India’s iconic Indira Point lighthouse on Great Nicobar Island. It marks the southernmost point of Indian territory. | Photo Credit: THE HINDU ARCHIVES
One way of thinking about this is through a more differentiated approach to space. Instead of treating Great Nicobar as a uniform site of transformation, development could be geographically concentrated within tightly bounded zones, limiting the spread of high-intensity activity. Surrounding ecosystems such as forests, coastal areas, and biodiversity hotspots would not simply be areas for mitigation, but legally protected buffers where expansion is not permitted. Indigenous regions, in turn, would require governance frameworks that go beyond protection to include participation, ensuring that development decisions are shaped by those who inhabit these landscapes.

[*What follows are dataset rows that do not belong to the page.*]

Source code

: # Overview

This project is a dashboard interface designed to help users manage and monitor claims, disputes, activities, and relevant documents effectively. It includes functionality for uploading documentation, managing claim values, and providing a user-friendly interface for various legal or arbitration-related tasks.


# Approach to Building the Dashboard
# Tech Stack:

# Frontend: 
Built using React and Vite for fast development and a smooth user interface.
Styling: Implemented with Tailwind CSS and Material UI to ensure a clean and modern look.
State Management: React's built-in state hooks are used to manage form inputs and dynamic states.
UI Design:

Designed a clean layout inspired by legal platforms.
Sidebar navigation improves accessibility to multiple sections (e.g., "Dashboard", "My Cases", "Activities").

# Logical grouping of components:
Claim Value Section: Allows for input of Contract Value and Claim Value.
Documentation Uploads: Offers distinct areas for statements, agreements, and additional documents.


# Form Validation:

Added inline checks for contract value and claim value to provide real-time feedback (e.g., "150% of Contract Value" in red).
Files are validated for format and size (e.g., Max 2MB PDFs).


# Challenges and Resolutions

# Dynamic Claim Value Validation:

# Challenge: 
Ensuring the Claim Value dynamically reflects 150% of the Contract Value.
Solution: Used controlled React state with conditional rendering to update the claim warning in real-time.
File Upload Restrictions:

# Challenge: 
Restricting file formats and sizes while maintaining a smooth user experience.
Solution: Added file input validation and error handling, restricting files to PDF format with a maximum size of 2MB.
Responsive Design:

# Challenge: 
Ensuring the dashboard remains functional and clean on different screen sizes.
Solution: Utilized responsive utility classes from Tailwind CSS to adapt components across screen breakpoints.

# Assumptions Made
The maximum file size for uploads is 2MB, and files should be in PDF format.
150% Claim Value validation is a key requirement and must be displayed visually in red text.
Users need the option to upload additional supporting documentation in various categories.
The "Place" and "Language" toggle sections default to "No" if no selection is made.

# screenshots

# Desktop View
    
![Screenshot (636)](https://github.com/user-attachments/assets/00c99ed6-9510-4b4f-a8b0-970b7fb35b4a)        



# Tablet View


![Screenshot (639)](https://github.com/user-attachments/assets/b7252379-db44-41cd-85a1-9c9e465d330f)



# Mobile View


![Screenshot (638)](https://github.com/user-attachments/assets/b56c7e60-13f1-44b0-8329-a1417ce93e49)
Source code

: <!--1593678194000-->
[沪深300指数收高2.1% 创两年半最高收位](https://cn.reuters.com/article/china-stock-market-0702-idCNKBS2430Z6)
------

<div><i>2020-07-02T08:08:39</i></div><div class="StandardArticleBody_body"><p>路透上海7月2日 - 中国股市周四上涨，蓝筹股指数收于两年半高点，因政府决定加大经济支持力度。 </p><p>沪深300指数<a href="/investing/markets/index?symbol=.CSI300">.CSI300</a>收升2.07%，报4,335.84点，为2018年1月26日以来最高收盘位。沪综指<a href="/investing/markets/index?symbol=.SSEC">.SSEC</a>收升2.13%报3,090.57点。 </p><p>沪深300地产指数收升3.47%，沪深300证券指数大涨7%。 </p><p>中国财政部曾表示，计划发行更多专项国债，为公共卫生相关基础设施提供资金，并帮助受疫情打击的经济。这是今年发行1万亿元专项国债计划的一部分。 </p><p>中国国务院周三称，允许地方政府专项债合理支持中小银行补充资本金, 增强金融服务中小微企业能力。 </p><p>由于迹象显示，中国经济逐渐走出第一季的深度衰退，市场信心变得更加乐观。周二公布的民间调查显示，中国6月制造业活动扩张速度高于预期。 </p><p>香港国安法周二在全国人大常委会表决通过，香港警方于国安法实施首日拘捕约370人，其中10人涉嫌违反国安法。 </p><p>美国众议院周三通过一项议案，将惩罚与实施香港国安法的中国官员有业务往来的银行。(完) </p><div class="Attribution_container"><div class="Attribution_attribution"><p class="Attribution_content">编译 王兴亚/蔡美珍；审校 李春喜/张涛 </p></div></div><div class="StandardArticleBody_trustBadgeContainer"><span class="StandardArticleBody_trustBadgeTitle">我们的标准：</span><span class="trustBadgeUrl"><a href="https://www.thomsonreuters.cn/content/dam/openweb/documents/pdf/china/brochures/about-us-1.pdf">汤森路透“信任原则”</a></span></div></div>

Crucially, such an approach would also require a shift in how progress is measured. Rather than treating phasing as a technical sequence, expansion should be tied to clearly defined ecological and social indicators. If these thresholds are breached, the project must have the capacity to pause or adapt. Without such mechanisms, the language of calibration risks becoming a rhetorical device rather than a substantive constraint.
None of this means that India should abandon the project or ignore its strategic importance. Great Nicobar matters, both economically and geopolitically. But islands cannot be treated as blank spaces where infrastructure can simply be inserted without long-term consequences. Places like Great Nicobar carry environmental, strategic, and human pressures all at once, and that requires a more careful and flexible approach than what we usually associate with large development projects.
The debate around Great Nicobar offers no simple answers. What it does reveal, however, is the need to move beyond seeing development, ecology, and security as competing priorities to be balanced after the fact. The real challenge lies in bringing these concerns together at the very beginning of how such projects are imagined and designed. That may not remove the tensions entirely, though it would at least allow the conversation to confront them more honestly.
Sanchari Ghosh is a PhD candidate at the Department of International Relations, Jadavpur University, Kolkata.